DIA MUNDIAL DE COMBATE AO TRABALHO INFANTIL: A EXPLORAÇÃO DE ADOLESCENTES E JOVENS NO TRÁFICO DE DROGAS E A CONTRADIÇÃO DO ESTADO BRASILEIRO

08/06/2021

Coluna Direitos de Crianças, Adolescentes e Jovens / Coordenadores Assis da Costa Oliveira, Hellen Moreno, Ilana Paiva, Tabita Moreira e Josiane Petry Veronese

O próximo dia de 12 de junho será o dia mundial do combate ao trabalho infantil, data que foi instituída pela Organização Internacional do Trabalho (OIT). Neste âmbito, a convenção 182 da OIT trata das proibições às piores formas de trabalho infantil, dentre elas, o trabalho de crianças e adolescentes no tráfico de drogas. O Brasil se tornou signatário dessa convenção a partir do decreto nº 3.597 de 12 de setembro de 2000 que depois foi ratificado pelo decreto nº 6.481 de 12 de junho de 2008, porém, o que a realidade nos mostra é que os adolescentes trabalhadores do tráfico de drogas são cada dia mais criminalizados e responsabilizados por todo mercado que envolve a produção, distribuição e comercialização de drogas ilícitas. Dessa maneira, é fundamental que aprofundemos o debate sobre essa problemática, tratando a questão com a complexidade necessária.

O tráfico de drogas pode ser descrito como algo composto por diferentes escalas variáveis, que articula o comércio no atacado e no varejo, além de apresentar variações entre as diferentes funções dos trabalhadores, o que implica em diferenças no lucro, no risco e nas negociações (Hirata & Grilo, 2017). E, diante da lucratividade desse tipo de atividade, ela está longe de ser considerada um “problema social”, mas, ao contrário, torna-se um movimento funcional ao capitalismo. Teixeira (2016) exemplifica bem isso ao trazer a estimativa de que o mercado ilegal de maconha, cocaína, crack e ecstasy fatura cerca de 14,5 bilhões de reais por ano, sem ainda levar em consideração os imbricamentos disso com o mercado financeiro, através da lavagem de dinheiro, e outros ramos da economia, como a indústria bélica.
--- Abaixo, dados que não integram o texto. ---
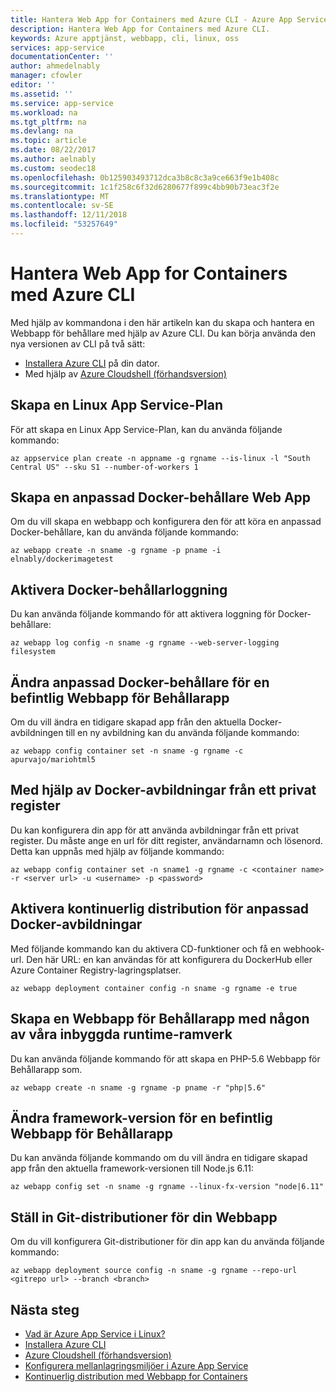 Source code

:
 ```yaml
---
title: Hantera Web App for Containers med Azure CLI - Azure App Service | Microsoft Docs
description: Hantera Web App for Containers med Azure CLI.
keywords: Azure apptjänst, webbapp, cli, linux, oss
services: app-service
documentationCenter: ''
author: ahmedelnably
manager: cfowler
editor: ''
ms.assetid: ''
ms.service: app-service
ms.workload: na
ms.tgt_pltfrm: na
ms.devlang: na
ms.topic: article
ms.date: 08/22/2017
ms.author: aelnably
ms.custom: seodec18
ms.openlocfilehash: 0b125903493712dca3b8c8c3a9ce663f9e1b408c
ms.sourcegitcommit: 1c1f258c6f32d6280677f899c4bb90b73eac3f2e
ms.translationtype: MT
ms.contentlocale: sv-SE
ms.lasthandoff: 12/11/2018
ms.locfileid: "53257649"
---
```

# <a name="manage-web-app-for-containers-using-azure-cli"></a>Hantera Web App for Containers med Azure CLI

Med hjälp av kommandona i den här artikeln kan du skapa och hantera en Webbapp för behållare med hjälp av Azure CLI.
Du kan börja använda den nya versionen av CLI på två sätt:

* [Installera Azure CLI](https://docs.microsoft.com/cli/azure/install-azure-cli) på din dator.
* Med hjälp av [Azure Cloudshell (förhandsversion)](../../cloud-shell/overview.md)

## <a name="create-a-linux-app-service-plan"></a>Skapa en Linux App Service-Plan

För att skapa en Linux App Service-Plan, kan du använda följande kommando:

```azurecli-interactive
az appservice plan create -n appname -g rgname --is-linux -l "South Central US" --sku S1 --number-of-workers 1
```

## <a name="create-a-custom-docker-container-web-app"></a>Skapa en anpassad Docker-behållare Web App

Om du vill skapa en webbapp och konfigurera den för att köra en anpassad Docker-behållare, kan du använda följande kommando:

```azurecli-interactive
az webapp create -n sname -g rgname -p pname -i elnably/dockerimagetest
```

## <a name="activate-the-docker-container-logging"></a>Aktivera Docker-behållarloggning

Du kan använda följande kommando för att aktivera loggning för Docker-behållare:

```azurecli-interactive
az webapp log config -n sname -g rgname --web-server-logging filesystem
```

## <a name="change-the-custom-docker-container-for-an-existing-web-app-for-containers-app"></a>Ändra anpassad Docker-behållare för en befintlig Webbapp för Behållarapp

Om du vill ändra en tidigare skapad app från den aktuella Docker-avbildningen till en ny avbildning kan du använda följande kommando:

```azurecli-interactive
az webapp config container set -n sname -g rgname -c apurvajo/mariohtml5
```

## <a name="using-docker-images-from-a-private-registry"></a>Med hjälp av Docker-avbildningar från ett privat register

Du kan konfigurera din app för att använda avbildningar från ett privat register. Du måste ange en url för ditt register, användarnamn och lösenord. Detta kan uppnås med hjälp av följande kommando:

```azurecli-interactive
az webapp config container set -n sname1 -g rgname -c <container name> -r <server url> -u <username> -p <password>
```

## <a name="enable-continuous-deployments-for-custom-docker-images"></a>Aktivera kontinuerlig distribution för anpassad Docker-avbildningar

Med följande kommando kan du aktivera CD-funktioner och få en webhook-url. Den här URL: en kan användas för att konfigurera du DockerHub eller Azure Container Registry-lagringsplatser.

```azurecli-interactive
az webapp deployment container config -n sname -g rgname -e true
```

## <a name="create-a-web-app-for-containers-app-using-one-of-our-built-in-runtime-frameworks"></a>Skapa en Webbapp för Behållarapp med någon av våra inbyggda runtime-ramverk

Du kan använda följande kommando för att skapa en PHP-5.6 Webbapp för Behållarapp som.

```azurecli-interactive
az webapp create -n sname -g rgname -p pname -r "php|5.6"
```

## <a name="change-framework-version-for-an-existing-web-app-for-containers-app"></a>Ändra framework-version för en befintlig Webbapp för Behållarapp

Du kan använda följande kommando om du vill ändra en tidigare skapad app från den aktuella framework-versionen till Node.js 6.11:

```azurecli-interactive
az webapp config set -n sname -g rgname --linux-fx-version "node|6.11"
```

## <a name="set-up-git-deployments-for-your-web-app"></a>Ställ in Git-distributioner för din Webbapp

Om du vill konfigurera Git-distributioner för din app kan du använda följande kommando:

```azurecli-interactive
az webapp deployment source config -n sname -g rgname --repo-url <gitrepo url> --branch <branch>
```

## <a name="next-steps"></a>Nästa steg

* [Vad är Azure App Service i Linux?](app-service-linux-intro.md)
* [Installera Azure CLI](https://docs.microsoft.com/cli/azure/install-azure-cli)
* [Azure Cloudshell (förhandsversion)](../../cloud-shell/overview.md)
* [Konfigurera mellanlagringsmiljöer i Azure App Service](../../app-service/web-sites-staged-publishing.md?toc=%2fazure%2fapp-service%2fcontainers%2ftoc.json)
* [Kontinuerlig distribution med Webbapp for Containers](app-service-linux-ci-cd.md)
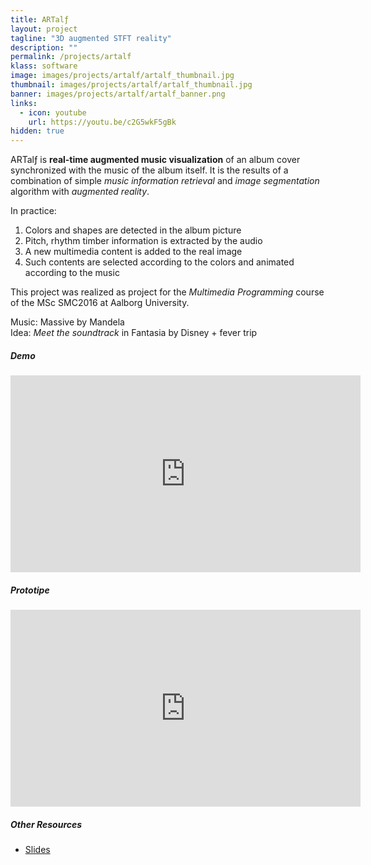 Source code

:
 ```yaml
---
title: ARTalƒ
layout: project
tagline: "3D augmented STFT reality"
description: ""
permalink: /projects/artalf
klass: software
image: images/projects/artalf/artalf_thumbnail.jpg
thumbnail: images/projects/artalf/artalf_thumbnail.jpg
banner: images/projects/artalf/artalf_banner.png
links:
  - icon: youtube
    url: https://youtu.be/c2G5wkF5gBk
hidden: true
---
```


ARTalƒ is  **real-time augmented music visualization** of an album cover synchronized with the music of the album itself. It is the results of a combination of simple *music information retrieval* and *image segmentation* algorithm with *augmented reality*.

In practice:

1. Colors and shapes are detected in the album picture
2. Pitch, rhythm timber information is extracted by the audio
3. A new multimedia content is added to the real image
4. Such contents are selected according to the colors and animated according to the music

This project was realized as project for the _Multimedia Programming_ course of the MSc SMC2016 at Aalborg University.

Music: Massive by Mandela<br>
Idea: *Meet the soundtrack* in Fantasia by Disney + fever trip


##### Demo
<iframe width="560" height="315" src="https://www.youtube-nocookie.com/embed/c2G5wkF5gBk" frameborder="0" allow="accelerometer; autoplay; encrypted-media; gyroscope; picture-in-picture" allowfullscreen></iframe>

##### Prototipe

<iframe width="560" height="315" src="https://www.youtube-nocookie.com/embed/lBmaHeLmPdQ" frameborder="0" allow="accelerometer; autoplay; encrypted-media; gyroscope; picture-in-picture" allowfullscreen></iframe>

##### Other Resources

- [Slides]({{site.url}}/assets/artalf/artalf_presentation.pdf) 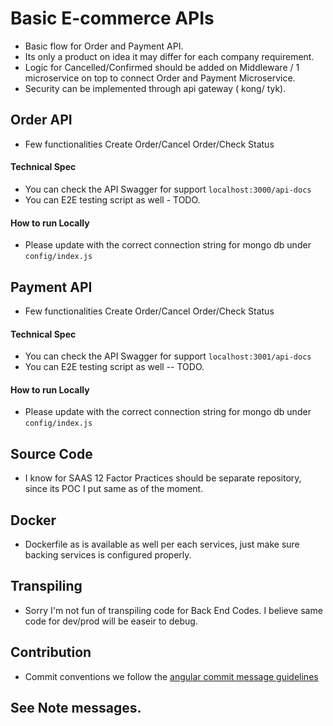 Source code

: # Basic E-commerce APIs
  - Basic flow for Order and Payment API.
  - Its only a product on idea it may differ for each company requirement.
  - Logic for Cancelled/Confirmed should be added on Middleware / 1 microservice on top to connect Order and Payment Microservice.
  - Security can be implemented through api gateway ( kong/ tyk).


## Order API 
  - Few functionalities Create Order/Cancel Order/Check Status
#### Technical Spec
  -  You can check the API Swagger for support ```localhost:3000/api-docs```
  -  You can E2E testing script as well - TODO.
#### How to run Locally
  - Please update with the correct connection string for mongo db under ```config/index.js```  

## Payment API 
  - Few functionalities Create Order/Cancel Order/Check Status
#### Technical Spec
  -  You can check the API Swagger for support ```localhost:3001/api-docs```
  -  You can E2E testing script as well -- TODO.
#### How to run Locally
  - Please update with the correct connection string for mongo db under ```config/index.js```   

## Source Code 
  - I know for SAAS 12 Factor Practices should be separate repository, since its POC I put same as of the moment.

## Docker
  - Dockerfile as is available as well per each services, just make sure backing services is configured properly.

## Transpiling  
  - Sorry I'm not fun of transpiling code for Back End Codes. I believe same code for dev/prod will be easeir to debug. 

## Contribution
  - Commit conventions we follow the [angular commit message guidelines](https://github.com/angular/angular/blob/master/CONTRIBUTING.md#commit)

## See Note messages.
Dentro desse cenário, o adolescente trabalhador do tráfico segue uma lógica semelhante aos trabalhadores do mercado de trabalho formal, onde ambos têm sua força de trabalho superexplorada e não têm acesso ao lucro produzido. Porém, no tráfico, o trabalho se torna ainda mais danoso por conta do risco que é trazido devido à ilegalidade, fazendo com quem esses adolescentes estejam mais sujeitos a diversos tipos de violência, principalmente à privação de liberdade e ao homicídio. Fefferman (2008) reforça que o jovem trabalhador do tráfico de drogas não entra no mundo do crime, mas, sim, no mundo do trabalho, mesmo que esse trabalho seja fora da lei.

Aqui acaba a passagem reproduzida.